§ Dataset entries

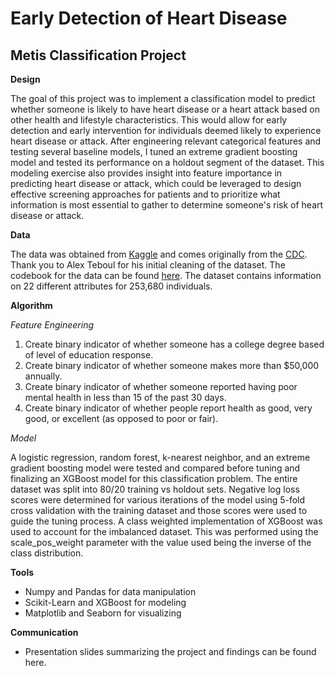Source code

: # Early Detection of Heart Disease
## Metis Classification Project

**Design** 

The goal of this project was to implement a classification model to predict whether someone is likely to have heart disease or a heart attack based on other health and lifestyle characteristics. This would allow for early detection and early intervention for individuals deemed likely to experience heart disease or attack. After engineering relevant categorical features and testing several baseline models, I tuned an extreme gradient boosting model and tested its performance on a holdout segment of the dataset. This modeling exercise also provides insight into feature importance in predicting heart disease or attack, which could be leveraged to design effective screening approaches for patients and to prioritize what information is most essential to gather to determine someone's risk of heart disease or attack. 

**Data**

The data was obtained from [Kaggle](https://www.kaggle.com/datasets/alexteboul/heart-disease-health-indicators-dataset) and comes originally from the [CDC](https://www.cdc.gov/brfss/annual_data/annual_data.htm). Thank you to Alex Teboul for his initial cleaning of the dataset. The codebook for the data can be found [here](chrome-extension://efaidnbmnnnibpcajpcglclefindmkaj/https://www.cdc.gov/brfss/annual_data/2015/pdf/codebook15_llcp.pdf). The dataset contains information on 22 different attributes for 253,680 individuals.


**Algorithm**

*Feature Engineering*
1. Create binary indicator of whether someone has a college degree based of level of education response.
2. Create binary indicator of whether someone makes more than $50,000 annually.
3. Create binary indicator of whether someone reported having poor mental health in less than 15 of the past 30 days.
4. Create binary indicator of whether people report health as good, very good, or excellent (as opposed to poor or fair).

*Model*

A logistic regression, random forest, k-nearest neighbor, and an extreme gradient boosting model were tested and compared before tuning and finalizing an XGBoost model for this classification problem. The entire dataset was split into 80/20 training vs holdout sets. Negative log loss scores were determined for various iterations of the model using 5-fold cross validation with the training dataset and those scores were used to guide the tuning process. A class weighted implementation of XGBoost was used to account for the imbalanced dataset. This was performed using the scale_pos_weight parameter with the value used being the inverse of the class distribution.

**Tools**
- Numpy and Pandas for data manipulation
- Scikit-Learn and XGBoost for modeling
- Matplotlib and Seaborn for visualizing

**Communication**
- Presentation slides summarizing the project and findings can be found here.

§ TASK REQUIREMENTS
Each entry above needs to be restated without a single word changed; skip the images.

§ TASK RESPONSE
Source code

: # Early Detection of Heart Disease
## Metis Classification Project

**Design** 

The goal of this project was to implement a classification model to predict whether someone is likely to have heart disease or a heart attack based on other health and lifestyle characteristics. This would allow for early detection and early intervention for individuals deemed likely to experience heart disease or attack. After engineering relevant categorical features and testing several baseline models, I tuned an extreme gradient boosting model and tested its performance on a holdout segment of the dataset. This modeling exercise also provides insight into feature importance in predicting heart disease or attack, which could be leveraged to design effective screening approaches for patients and to prioritize what information is most essential to gather to determine someone's risk of heart disease or attack. 

**Data**

The data was obtained from [Kaggle](https://www.kaggle.com/datasets/alexteboul/heart-disease-health-indicators-dataset) and comes originally from the [CDC](https://www.cdc.gov/brfss/annual_data/annual_data.htm). Thank you to Alex Teboul for his initial cleaning of the dataset. The codebook for the data can be found [here](chrome-extension://efaidnbmnnnibpcajpcglclefindmkaj/https://www.cdc.gov/brfss/annual_data/2015/pdf/codebook15_llcp.pdf). The dataset contains information on 22 different attributes for 253,680 individuals.


**Algorithm**

*Feature Engineering*
1. Create binary indicator of whether someone has a college degree based of level of education response.
2. Create binary indicator of whether someone makes more than $50,000 annually.
3. Create binary indicator of whether someone reported having poor mental health in less than 15 of the past 30 days.
4. Create binary indicator of whether people report health as good, very good, or excellent (as opposed to poor or fair).

*Model*

A logistic regression, random forest, k-nearest neighbor, and an extreme gradient boosting model were tested and compared before tuning and finalizing an XGBoost model for this classification problem. The entire dataset was split into 80/20 training vs holdout sets. Negative log loss scores were determined for various iterations of the model using 5-fold cross validation with the training dataset and those scores were used to guide the tuning process. A class weighted implementation of XGBoost was used to account for the imbalanced dataset. This was performed using the scale_pos_weight parameter with the value used being the inverse of the class distribution.

**Tools**
- Numpy and Pandas for data manipulation
- Scikit-Learn and XGBoost for modeling
- Matplotlib and Seaborn for visualizing

**Communication**
- Presentation slides summarizing the project and findings can be found here.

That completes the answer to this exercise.